Di tempat kursus belajar bahasa Inggris ini, aku bertemu dengan berbagai macam migran. Ada orang Italia, Korea, Jepang, Iran, Irak, Serbia, Bosnia, Indonesia, China, India, Bangladesh, Pakistan, Perancis. Semua kami dikumpulkan menjadi satu di sebuah ruangan besar, dan selama belum bisa berbahasa Inggris, semua orang memulai percakapan dengan cara yang amat unik: bahasa isyarat tangan. Konyol memang, tapi herannya cara ini membuat kami bisa berkomunikasi.

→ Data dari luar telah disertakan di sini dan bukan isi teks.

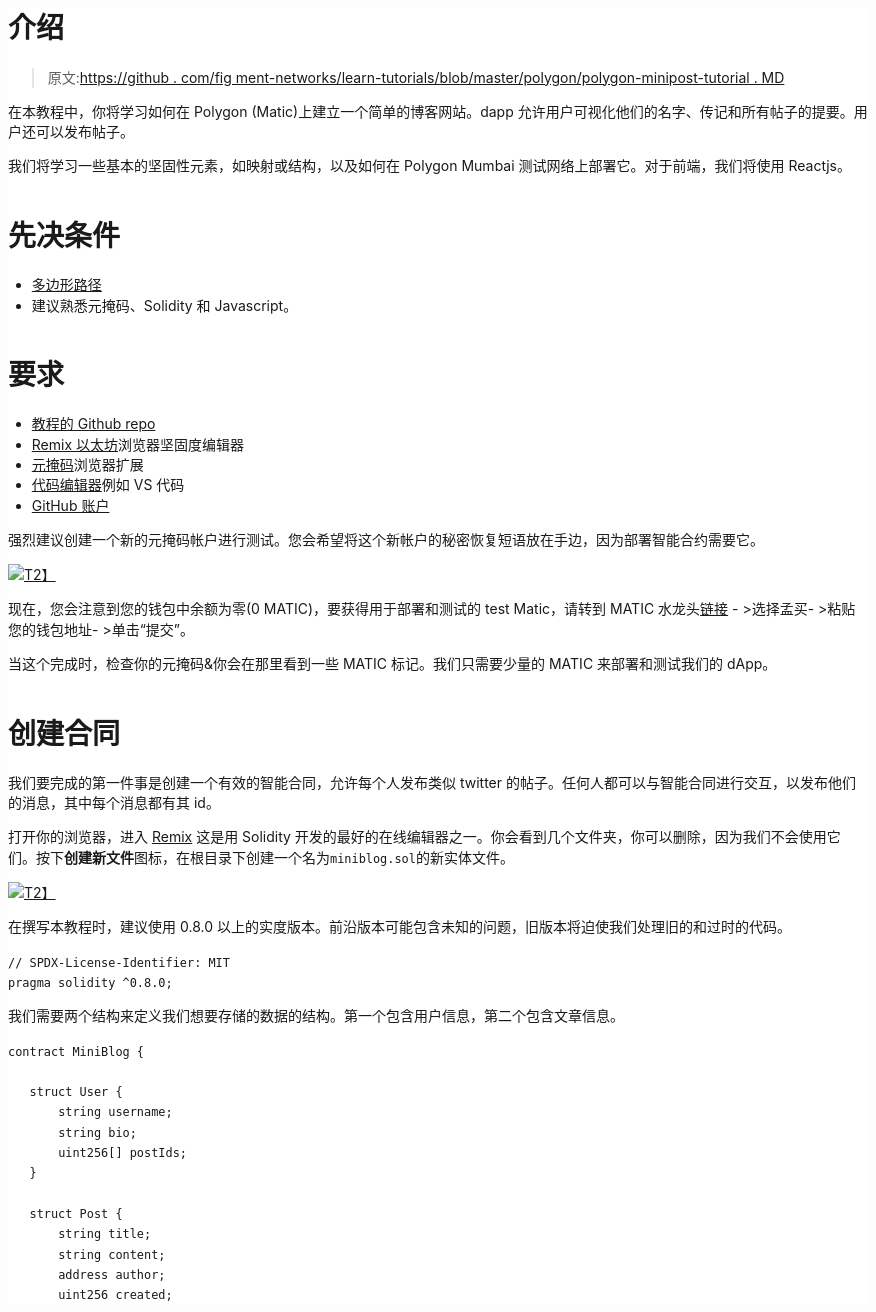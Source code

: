 # 介绍

> 原文:[https://github . com/fig ment-networks/learn-tutorials/blob/master/polygon/polygon-minipost-tutorial . MD](https://github.com/figment-networks/learn-tutorials/blob/master/polygon/polygon-miniposts-tutorial.md)

在本教程中，你将学习如何在 Polygon (Matic)上建立一个简单的博客网站。dapp 允许用户可视化他们的名字、传记和所有帖子的提要。用户还可以发布帖子。

我们将学习一些基本的坚固性元素，如映射或结构，以及如何在 Polygon Mumbai 测试网络上部署它。对于前端，我们将使用 Reactjs。

# 先决条件

*   [多边形路径](https://learn.figment.io/protocols/polygon)
*   建议熟悉元掩码、Solidity 和 Javascript。

# 要求

*   [教程的 Github repo](https://github.com/aeither/miniblog)
*   [Remix 以太坊](https://remix.ethereum.org/)浏览器坚固度编辑器
*   [元掩码](https://metamask.io/)浏览器扩展
*   [代码编辑器](https://code.visualstudio.com/download)例如 VS 代码
*   [GitHub 账户](https://github.com/)

强烈建议创建一个新的元掩码帐户进行测试。您会希望将这个新帐户的秘密恢复短语放在手边，因为部署智能合约需要它。

[![](../Images/b6978356acc6c496d1827c8f844bd3b7.png)T2】](https://github.com/figment-networks/learn-tutorials/raw/master/assets/miniposts05.png)

现在，您会注意到您的钱包中余额为零(0 MATIC)，要获得用于部署和测试的 test Matic，请转到 MATIC 水龙头[链接](https://faucet.matic.network) - >选择孟买- >粘贴您的钱包地址- >单击“提交”。

当这个完成时，检查你的元掩码&你会在那里看到一些 MATIC 标记。我们只需要少量的 MATIC 来部署和测试我们的 dApp。

# 创建合同

我们要完成的第一件事是创建一个有效的智能合同，允许每个人发布类似 twitter 的帖子。任何人都可以与智能合同进行交互，以发布他们的消息，其中每个消息都有其 id。

打开你的浏览器，进入 [Remix](https://remix.ethereum.org/) 这是用 Solidity 开发的最好的在线编辑器之一。你会看到几个文件夹，你可以删除，因为我们不会使用它们。按下**创建新文件**图标，在根目录下创建一个名为`miniblog.sol`的新实体文件。

[![](../Images/4f51e2e1fb292194af3998198e705199.png)T2】](https://github.com/figment-networks/learn-tutorials/raw/master/assets/miniposts01.png)

在撰写本教程时，建议使用 0.8.0 以上的实度版本。前沿版本可能包含未知的问题，旧版本将迫使我们处理旧的和过时的代码。

```
// SPDX-License-Identifier: MIT
pragma solidity ^0.8.0;
```

我们需要两个结构来定义我们想要存储的数据的结构。第一个包含用户信息，第二个包含文章信息。

```
contract MiniBlog {

   struct User {
       string username;
       string bio;
       uint256[] postIds;
   }

   struct Post {
       string title;
       string content;
       address author;
       uint256 created;
```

Setelah beberapa lama belajar bersama, akhirnya aku semakin lancar berkomunikasi dengan mereka. Tidak cas-cis-cus berbicara berbahasa inggris sih. Tapi terbata menggunakan kalimat bahasa Inggrisnya, tapi semakin lancar membaca isyarat bahasa tangannya.

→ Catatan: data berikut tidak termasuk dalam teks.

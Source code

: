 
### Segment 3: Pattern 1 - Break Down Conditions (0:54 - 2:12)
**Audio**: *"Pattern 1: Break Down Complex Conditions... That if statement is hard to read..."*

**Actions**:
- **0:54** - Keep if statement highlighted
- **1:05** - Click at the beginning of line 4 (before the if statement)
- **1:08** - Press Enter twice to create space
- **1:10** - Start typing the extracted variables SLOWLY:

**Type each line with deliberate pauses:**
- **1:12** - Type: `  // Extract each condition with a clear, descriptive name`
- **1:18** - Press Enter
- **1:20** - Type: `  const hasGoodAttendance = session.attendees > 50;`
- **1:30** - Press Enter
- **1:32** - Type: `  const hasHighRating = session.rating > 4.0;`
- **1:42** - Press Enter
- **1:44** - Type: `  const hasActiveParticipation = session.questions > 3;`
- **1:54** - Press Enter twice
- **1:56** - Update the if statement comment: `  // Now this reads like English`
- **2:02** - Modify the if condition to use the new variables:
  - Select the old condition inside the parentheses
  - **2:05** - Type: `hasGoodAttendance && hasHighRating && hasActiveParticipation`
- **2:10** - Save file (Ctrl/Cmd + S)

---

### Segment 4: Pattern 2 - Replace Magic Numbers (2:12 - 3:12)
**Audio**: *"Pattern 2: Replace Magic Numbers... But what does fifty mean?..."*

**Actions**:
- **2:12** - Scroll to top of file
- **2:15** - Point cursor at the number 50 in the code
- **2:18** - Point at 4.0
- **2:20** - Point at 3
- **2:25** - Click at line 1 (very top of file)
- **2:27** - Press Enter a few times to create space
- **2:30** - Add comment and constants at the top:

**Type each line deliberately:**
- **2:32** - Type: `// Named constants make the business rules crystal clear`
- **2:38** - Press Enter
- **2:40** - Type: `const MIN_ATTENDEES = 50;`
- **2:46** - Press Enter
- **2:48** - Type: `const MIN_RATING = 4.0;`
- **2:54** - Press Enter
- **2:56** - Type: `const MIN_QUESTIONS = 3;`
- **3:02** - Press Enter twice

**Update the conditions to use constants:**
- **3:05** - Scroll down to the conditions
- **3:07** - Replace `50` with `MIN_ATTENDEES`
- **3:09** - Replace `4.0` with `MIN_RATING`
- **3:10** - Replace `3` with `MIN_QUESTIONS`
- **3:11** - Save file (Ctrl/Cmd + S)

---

Salah satu temanku di tempat kursus, adalah seorang yang berasal dari China. China, sejak dahulu memang kita ketahui menganut paham komunis. Jadi, tidak heran jika banyak penduduknya yang akhirnya menjadi Atheis (tidak ber-Tuhan/mengakui adanya Tuhan). Aku dan orang Chinese ini sering berdiskusi tentang Tuhan jika guru belum hadir. Beberapa kali, aku berusaha untuk datang lebih dulu ke tempat kursus sekedar agar dapat memperoleh diskusi lebih banyak dengan teman Chineseku ini.

Sejak dulu, aku memang hobi ngobrol dan berdiskusi hehehe.

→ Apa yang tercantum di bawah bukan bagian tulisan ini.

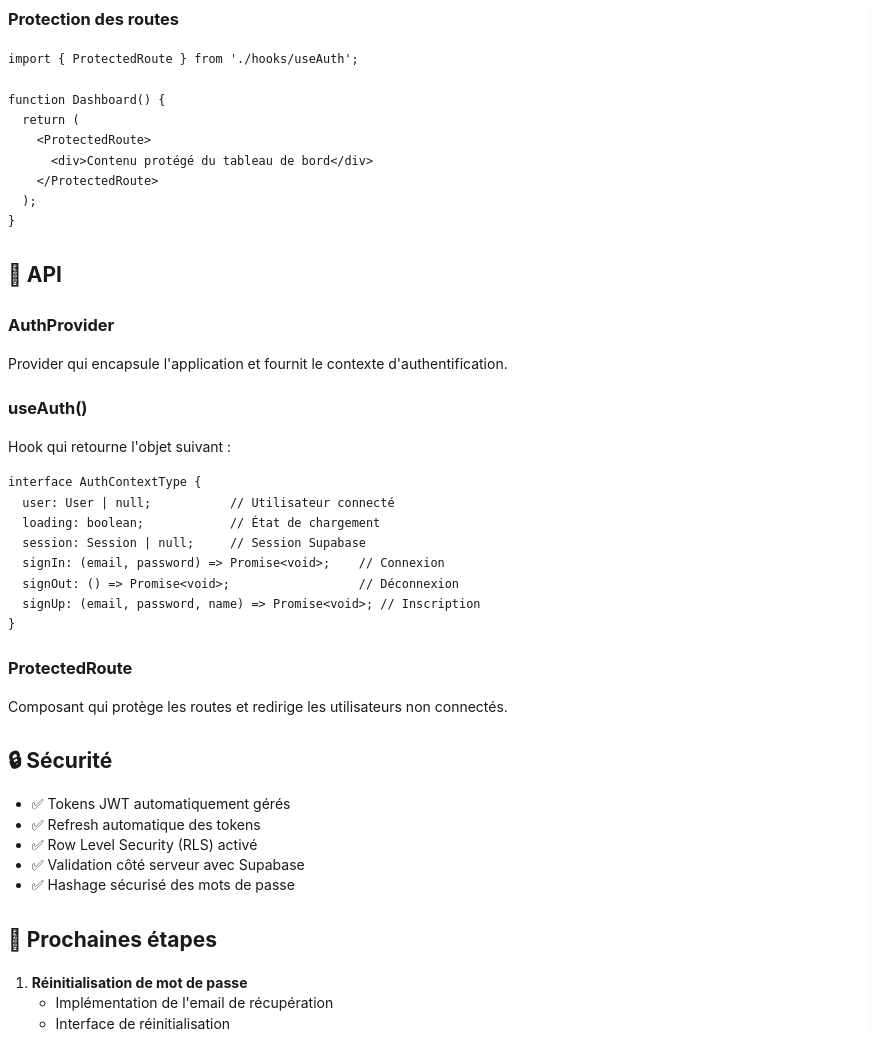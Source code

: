 ### Protection des routes

```tsx
import { ProtectedRoute } from './hooks/useAuth';

function Dashboard() {
  return (
    <ProtectedRoute>
      <div>Contenu protégé du tableau de bord</div>
    </ProtectedRoute>
  );
}
```

## 🔧 API

### AuthProvider

Provider qui encapsule l'application et fournit le contexte d'authentification.

### useAuth()

Hook qui retourne l'objet suivant :

```tsx
interface AuthContextType {
  user: User | null;           // Utilisateur connecté
  loading: boolean;            // État de chargement
  session: Session | null;     // Session Supabase
  signIn: (email, password) => Promise<void>;    // Connexion
  signOut: () => Promise<void>;                  // Déconnexion
  signUp: (email, password, name) => Promise<void>; // Inscription
}
```

### ProtectedRoute

Composant qui protège les routes et redirige les utilisateurs non connectés.

## 🔒 Sécurité

- ✅ Tokens JWT automatiquement gérés
- ✅ Refresh automatique des tokens
- ✅ Row Level Security (RLS) activé
- ✅ Validation côté serveur avec Supabase
- ✅ Hashage sécurisé des mots de passe

## 🚀 Prochaines étapes

1. **Réinitialisation de mot de passe**
   - Implémentation de l'email de récupération
   - Interface de réinitialisation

"Jadi, menurutmu kenapa kita harus beragama?" Teman Chineseku bertanya suatu hari padaku.
"Karena, dengan beragama kita jadi tahu mau apa kita sebenarnya di dunia ini."
"TEETT. Salah. Tanpa beragama pun sebenarnya kita bisa kok memiliki tujuan, mau apa di atas dunia ini. Cari jawaban lain."
"Karena dengan beragama kita jadi tahu alasan sesuatu hadir, dan sebab dari sebuah masalah. Lalu belajar ikhlas untuk menerimanya."
"TEETT. Salah lagi. Manusia itu makhluk yang cerdas loh. Cuma orang yang malas menggunakan otak mereka yang tidak dapat menemukan alasan sesuatu hadir. Atau sebab dari sebuah masalah. Dan pemalas yang bodoh adalah mereka yang tidak mau menerima kenyataan bahwa kemalangan yang mereka dapatkan itu akibat kebodohan mereka sendiri."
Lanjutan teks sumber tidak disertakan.